#### What to produce:
Go through the data below line by line and report how many lines contain "MLOps", giving only that figure.

Provided records: Begin

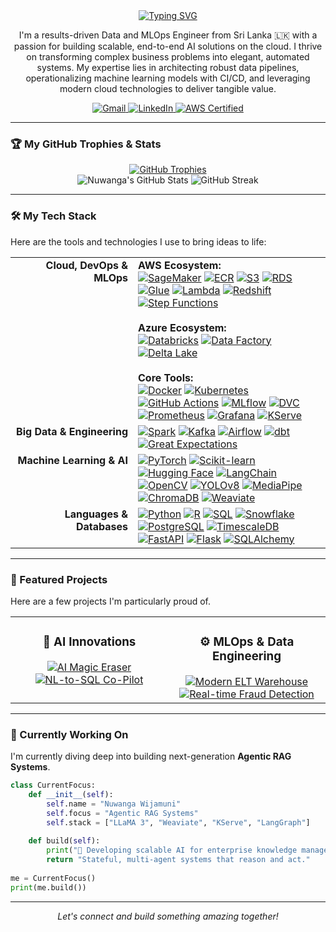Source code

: <!-- 
Hi Nuwanga,

This is the final, modified version of your README.
I have completely redesigned the Tech Stack section to include specific, attractive logos for all the AWS and Azure services you listed.

This version is ready to go!
-->

<!-- 1. HERO / INTRO SECTION -->
<div align="center">

  <!-- Typing SVG Animation -->
  <a href="https://git.io/typing-svg">
    <img src="https://readme-typing-svg.demolab.com?font=Fira+Code&weight=700&size=28&pause=1000&color=36BCF7&center=true&vCenter=true&width=500&lines=Hey+%F0%9F%91%8B%2C+I'm+Nuwanga+Wijamuni;I+build+intelligent+data+systems;AWS+Certified+Data+Engineer;MLOps+%26+AI+Developer" alt="Typing SVG" />
  </a>

</div>

<!-- 2. ABOUT ME & SOCIALS -->
<p align="center">
  I'm a results-driven Data and MLOps Engineer from Sri Lanka 🇱🇰 with a passion for building scalable, end-to-end AI solutions on the cloud. I thrive on transforming complex business problems into elegant, automated systems. My expertise lies in architecting robust data pipelines, operationalizing machine learning models with CI/CD, and leveraging modern cloud technologies to deliver tangible value.
</p>

<div align="center">
  <a href="mailto:nuwanga69@gmail.com">
    <img src="https://img.shields.io/badge/Gmail-D14836?style=for-the-badge&logo=gmail&logoColor=white" alt="Gmail"/>
  </a>
  <a href="https://linkedin.com/in/nuwanga-wijamuni">
    <img src="https://img.shields.io/badge/LinkedIn-0A66C2?style=for-the-badge&logo=linkedin&logoColor=white" alt="LinkedIn"/>
  </a>
  <a href="https://www.credly.com/users/nuwanga-wijamuni/badges">
    <img src="https://img.shields.io/badge/AWS_Certified-FF9900?style=for-the-badge&logo=amazonaws&logoColor=white" alt="AWS Certified"/>
  </a>
</div>

---

### 🏆 My GitHub Trophies & Stats
<div align="center">
  <a href="https://github.com/ryo-ma/github-profile-trophy">
    <img src="https://github-profile-trophy.vercel.app/?username=Nuwanga-Wijamuni&theme=tokyonight&column=7&margin-w=15&margin-h=15" alt="GitHub Trophies"/>
  </a>
  <br>
  <img src="https://github-readme-stats.vercel.app/api?username=Nuwanga-Wijamuni&show_icons=true&theme=tokyonight&hide_border=true&count_private=true" alt="Nuwanga's GitHub Stats"/>
  <img src="https://github-readme-streak-stats.herokuapp.com/?user=Nuwanga-Wijamuni&theme=tokyonight&hide_border=true" alt="GitHub Streak"/>
</div>

---

### 🛠️ My Tech Stack
Here are the tools and technologies I use to bring ideas to life:

<table>
  <tr>
    <td align="right" valign="top" width="180px"><strong>Cloud, DevOps & MLOps</strong></td>
    <td>
      <strong>AWS Ecosystem:</strong><br>
      <a href="#"><img src="https://img.shields.io/badge/SageMaker-5264F5?style=flat-square" alt="SageMaker"/></a>
      <a href="#"><img src="https://img.shields.io/badge/ECR-232F3E?style=flat-square" alt="ECR"/></a>
      <a href="#"><img src="https://img.shields.io/badge/S3-569A31?style=flat-square" alt="S3"/></a>
      <a href="#"><img src="https://img.shields.io/badge/RDS-527FFF?style=flat-square" alt="RDS"/></a>
      <a href="#"><img src="https://img.shields.io/badge/Glue-4895B3?style=flat-square" alt="Glue"/></a>
      <a href="#"><img src="https://img.shields.io/badge/Lambda-FF9900?style=flat-square" alt="Lambda"/></a>
      <a href="#"><img src="https://img.shields.io/badge/Redshift-8C4FFF?style=flat-square" alt="Redshift"/></a>
      <a href="#"><img src="https://img.shields.io/badge/Step_Functions-CB4678?style=flat-square" alt="Step Functions"/></a>
      <br><br>
      <strong>Azure Ecosystem:</strong><br>
      <a href="#"><img src="https://img.shields.io/badge/Databricks-E25A1C?style=flat-square" alt="Databricks"/></a>
      <a href="#"><img src="https://img.shields.io/badge/Data_Factory-2C73E4?style=flat-square" alt="Data Factory"/></a>
      <a href="#"><img src="https://img.shields.io/badge/Delta_Lake-00ADD8?style=flat-square" alt="Delta Lake"/></a>
      <br><br>
      <strong>Core Tools:</strong><br>
      <a href="#"><img src="https://img.shields.io/badge/Docker-%230db7ed.svg?style=flat-square&logo=docker&logoColor=white" alt="Docker"/></a>
      <a href="#"><img src="https://img.shields.io/badge/Kubernetes-%23326ce5.svg?style=flat-square&logo=kubernetes&logoColor=white" alt="Kubernetes"/></a>
      <a href="#"><img src="https://img.shields.io/badge/GitHub_Actions-%232671E5.svg?style=flat-square&logo=githubactions&logoColor=white" alt="GitHub Actions"/></a>
      <a href="#"><img src="https://img.shields.io/badge/MLflow-%230085CA.svg?style=flat-square&logo=mlflow&logoColor=white" alt="MLflow"/></a>
      <a href="#"><img src="https://img.shields.io/badge/DVC-%2313ADC7.svg?style=flat-square&logo=dvc&logoColor=white" alt="DVC"/></a>
      <a href="#"><img src="https://img.shields.io/badge/Prometheus-%23E6522C.svg?style=flat-square&logo=prometheus&logoColor=white" alt="Prometheus"/></a>
      <a href="#"><img src="https://img.shields.io/badge/Grafana-%23F46800.svg?style=flat-square&logo=grafana&logoColor=white" alt="Grafana"/></a>
      <a href="#"><img src="https://img.shields.io/badge/KServe-00ADD8?style=flat-square" alt="KServe"/></a>
    </td>
  </tr>
  <tr>
    <td align="right" valign="top"><strong>Big Data & Engineering</strong></td>
    <td>
      <a href="#"><img src="https://img.shields.io/badge/Apache_Spark-E25A1C?style=flat-square&logo=apache-spark&logoColor=white" alt="Spark"/></a>
      <a href="#"><img src="https://img.shields.io/badge/Apache_Kafka-231F20?style=flat-square&logo=apache-kafka&logoColor=white" alt="Kafka"/></a>
      <a href="#"><img src="https://img.shields.io/badge/Apache_Airflow-017CEE?style=flat-square&logo=apache-airflow&logoColor=white" alt="Airflow"/></a>
      <a href="#"><img src="https://img.shields.io/badge/dbt-FF694B?style=flat-square&logo=dbt&logoColor=white" alt="dbt"/></a>
      <a href="#"><img src="https://img.shields.io/badge/Great_Expectations-FF694B?style=flat-square&logo=great-expectations&logoColor=white" alt="Great Expectations"/></a>
    </td>
  </tr>
  <tr>
    <td align="right" valign="top"><strong>Machine Learning & AI</strong></td>
    <td>
      <a href="#"><img src="https://img.shields.io/badge/PyTorch-EE4C2C?style=flat-square&logo=pytorch&logoColor=white" alt="PyTorch"/></a>
      <a href="#"><img src="https://img.shields.io/badge/scikit--learn-F7931E?style=flat-square&logo=scikit-learn&logoColor=white" alt="Scikit-learn"/></a>
      <a href="#"><img src="https://img.shields.io/badge/Hugging_Face-FFD21E?style=flat-square&logo=hugging-face&logoColor=black" alt="Hugging Face"/></a>
      <a href="#"><img src="https://img.shields.io/badge/LangChain-00ADD8?style=flat-square&logo=langchain&logoColor=white" alt="LangChain"/></a>
      <a href="#"><img src="https://img.shields.io/badge/OpenCV-5C3EE8?style=flat-square&logo=opencv&logoColor=white" alt="OpenCV"/></a>
      <a href="#"><img src="https://img.shields.io/badge/YOLOv8-004F9E?style=flat-square" alt="YOLOv8"/></a>
      <a href="#"><img src="https://img.shields.io/badge/MediaPipe-007F73?style=flat-square" alt="MediaPipe"/></a>
      <a href="#"><img src="https://img.shields.io/badge/ChromaDB-5B3BFE?style=flat-square" alt="ChromaDB"/></a>
      <a href="#"><img src="https://img.shields.io/badge/Weaviate-00A98F?style=flat-square" alt="Weaviate"/></a>
    </td>
  </tr>
  <tr>
    <td align="right" valign="top"><strong>Languages & Databases</strong></td>
    <td>
      <a href="#"><img src="https://img.shields.io/badge/Python-3776AB?style=flat-square&logo=python&logoColor=white" alt="Python"/></a>
      <a href="#"><img src="https://img.shields.io/badge/R-276DC3?style=flat-square&logo=r&logoColor=white" alt="R"/></a>
      <a href="#"><img src="https://img.shields.io/badge/SQL-4479A1?style=flat-square&logo=mysql&logoColor=white" alt="SQL"/></a>
      <a href="#"><img src="https://img.shields.io/badge/Snowflake-29B5E8?style=flat-square&logo=snowflake&logoColor=white" alt="Snowflake"/></a>
      <a href="#"><img src="https://img.shields.io/badge/PostgreSQL-4169E1?style=flat-square&logo=postgresql&logoColor=white" alt="PostgreSQL"/></a>
      <a href="#"><img src="https://img.shields.io/badge/TimescaleDB-F29218?style=flat-square&logo=timescaledb&logoColor=white" alt="TimescaleDB"/></a>
      <a href="#"><img src="https://img.shields.io/badge/FastAPI-009688?style=flat-square&logo=fastapi&logoColor=white" alt="FastAPI"/></a>
      <a href="#"><img src="https://img.shields.io/badge/Flask-000000?style=flat-square&logo=flask&logoColor=white" alt="Flask"/></a>
      <a href="#"><img src="https://img.shields.io/badge/SQLAlchemy-D71F00?style=flat-square&logo=sqlalchemy&logoColor=white" alt="SQLAlchemy"/></a>
    </td>
  </tr>
</table>

---

### 🌟 Featured Projects
Here are a few projects I'm particularly proud of.
<table>
  <tr>
    <td width="50%" valign="top">
      <h3 align="center">🤖 AI Innovations</h3>
      <div align="center">
        <a href="https://github.com/Nuwanga-Wijamuni/ai-magic-eraser">
          <img src="https://github-readme-stats.vercel.app/api/pin/?username=Nuwanga-Wijamuni&repo=ai-magic-eraser&theme=tokyonight" alt="AI Magic Eraser"/>
        </a>
        <a href="https://github.com/Nuwanga-Wijamuni/nl-to-sql-copilot">
          <img src="https://github-readme-stats.vercel.app/api/pin/?username=Nuwanga-Wijamuni&repo=nl-to-sql-copilot&theme=tokyonight" alt="NL-to-SQL Co-Pilot"/>
        </a>
      </div>
    </td>
    <td width="50%" valign="top">
      <h3 align="center">⚙️ MLOps & Data Engineering</h3>
      <div align="center">
        <a href="https://github.com/Nuwanga-Wijamuni/modern-elt-warehouse">
          <img src="https://github-readme-stats.vercel.app/api/pin/?username=Nuwanga-Wijamuni&repo=modern-elt-warehouse&theme=tokyonight" alt="Modern ELT Warehouse"/>
        </a>
        <a href="https://github.com/Nuwanga-Wijamuni/realtime-fraud-detection">
          <img src="https://github-readme-stats.vercel.app/api/pin/?username=Nuwanga-Wijamuni&repo=realtime-fraud-detection&theme=tokyonight" alt="Real-time Fraud Detection"/>
        </a>
      </div>
    </td>
  </tr>
</table>

---

### 🔭 Currently Working On
I'm currently diving deep into building next-generation **Agentic RAG Systems**.
```python
class CurrentFocus:
    def __init__(self):
        self.name = "Nuwanga Wijamuni"
        self.focus = "Agentic RAG Systems"
        self.stack = ["LLaMA 3", "Weaviate", "KServe", "LangGraph"]
        
    def build(self):
        print("🚀 Developing scalable AI for enterprise knowledge management...")
        return "Stateful, multi-agent systems that reason and act."
        
me = CurrentFocus()
print(me.build())
```

<div align="center">

---
*Let's connect and build something amazing together!*

</div>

Provided records: End

#### Written reply:
4